Люди выглядят иначе в приглушенном свете города, трудно различать их одеяния. Не хватает слов, чтобы описать уникальную, фантастическую красоту нарядов участников всемирно известных карнавалов. Время растворяется, и город окунается в свою историю, обволакивая ею всех участников необычных водных представлений, одетых в вельветовые, атласные наряды с кинжалами, саблями разных времен – парики и драгоценности мелькают повсюду. Из года в год карнавал меняется, приобретает новые загадочные оттенки. Маски, маски... Их разнообразие поражает и поглощает. Вы окунаетесь в карнавальные представления, и вас уносит в венецианский мир безликости и перевоплощения.
Благодаря всему этому, я приобрела новое чувство свободы в Венеции».
Рассказ навеял теплые воспоминания о поездках с мамой в Венецию, проведенных днях, наполненных прогулками, плаванием по каналам на гондолах, посещением музеев, органных концертов – море впечатлений! Почему-то он вспомнил вкус сладких венецианских абрикосов, которые они ели вместе с мамой, сидя на ступеньках маленького мостика и любуясь бликами воды. Таких вкусных абрикосов не найти ни в одном уголке мира.
Ашасу не терпелось перейти к следующему вопросу: «Расскажите, пожалуйста, об известной Биеннале и первом вашем участии в ней.»
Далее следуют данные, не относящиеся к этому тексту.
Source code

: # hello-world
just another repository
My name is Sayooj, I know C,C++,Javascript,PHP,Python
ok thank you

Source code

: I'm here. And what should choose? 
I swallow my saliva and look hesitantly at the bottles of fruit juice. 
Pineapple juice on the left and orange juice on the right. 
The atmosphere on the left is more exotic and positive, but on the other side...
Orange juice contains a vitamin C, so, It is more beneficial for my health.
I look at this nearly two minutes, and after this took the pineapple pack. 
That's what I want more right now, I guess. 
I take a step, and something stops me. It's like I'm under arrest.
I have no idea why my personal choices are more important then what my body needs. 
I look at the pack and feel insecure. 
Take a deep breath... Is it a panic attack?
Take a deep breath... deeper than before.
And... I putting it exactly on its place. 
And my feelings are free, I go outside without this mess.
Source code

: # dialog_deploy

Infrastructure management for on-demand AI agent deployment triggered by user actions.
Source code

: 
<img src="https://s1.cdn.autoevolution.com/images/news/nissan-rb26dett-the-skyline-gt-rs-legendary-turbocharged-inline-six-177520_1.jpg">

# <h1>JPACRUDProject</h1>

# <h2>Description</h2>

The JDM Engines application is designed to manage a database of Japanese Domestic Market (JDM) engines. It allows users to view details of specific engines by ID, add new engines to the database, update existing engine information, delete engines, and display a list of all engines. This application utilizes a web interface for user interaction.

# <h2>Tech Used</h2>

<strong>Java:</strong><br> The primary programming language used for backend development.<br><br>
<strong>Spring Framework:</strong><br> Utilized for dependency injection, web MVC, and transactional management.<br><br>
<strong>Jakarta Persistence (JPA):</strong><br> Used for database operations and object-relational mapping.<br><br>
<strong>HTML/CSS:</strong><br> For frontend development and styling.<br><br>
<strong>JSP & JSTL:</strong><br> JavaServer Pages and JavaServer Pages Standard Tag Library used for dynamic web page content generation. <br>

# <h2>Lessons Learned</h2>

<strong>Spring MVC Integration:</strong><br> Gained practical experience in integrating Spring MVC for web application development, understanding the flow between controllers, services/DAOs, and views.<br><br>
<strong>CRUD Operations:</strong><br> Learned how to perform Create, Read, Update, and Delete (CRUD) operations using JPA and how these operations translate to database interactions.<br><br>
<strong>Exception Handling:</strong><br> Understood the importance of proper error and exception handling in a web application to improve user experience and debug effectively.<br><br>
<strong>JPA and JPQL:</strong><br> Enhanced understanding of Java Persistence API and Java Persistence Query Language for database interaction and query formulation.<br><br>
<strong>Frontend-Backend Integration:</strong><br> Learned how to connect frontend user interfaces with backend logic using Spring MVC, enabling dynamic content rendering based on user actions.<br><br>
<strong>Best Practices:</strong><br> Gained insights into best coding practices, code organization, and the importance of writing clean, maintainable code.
«Венецианская Биеннале... Идея о ее организации возникла у консула Венеции Риккардо Сельватико в 1893 году. Биеннале была учреждена в 1895 году как «Международная художественная выставка города Венеции». На первой выставке были представлены работы художников из 16 стран, вскоре ее престиж достиг международного масштаба. После Второй мировой войны, с 1948 года, ее стали проводить регулярно, и постепенно она стала общепризнанным местом международного авангарда, играя ключевую роль в становлении современного искусства музыки, театра, кино, живописи, скульптуры. Биеннале проводится раз в два года в Общественных Садах на окраине Венеции, в лагуне ближе к Ледо. Здесь было много очень некрасивых зданий времен Муссолини, которые определяли характер павильонов. Деревья и сады вокруг – прекрасны и создают замечательный фон для различных сооружений. В середине июня, как раз к открытию Биеннале, цветут деревья, и запах от них распространяется по округе. Мне всегда хотелось находиться снаружи, в садах, вдыхая ароматы растительности, и приходилось делать над собой усилие, чтобы заходить в жаркие, без кондиционеров помещения павильонов.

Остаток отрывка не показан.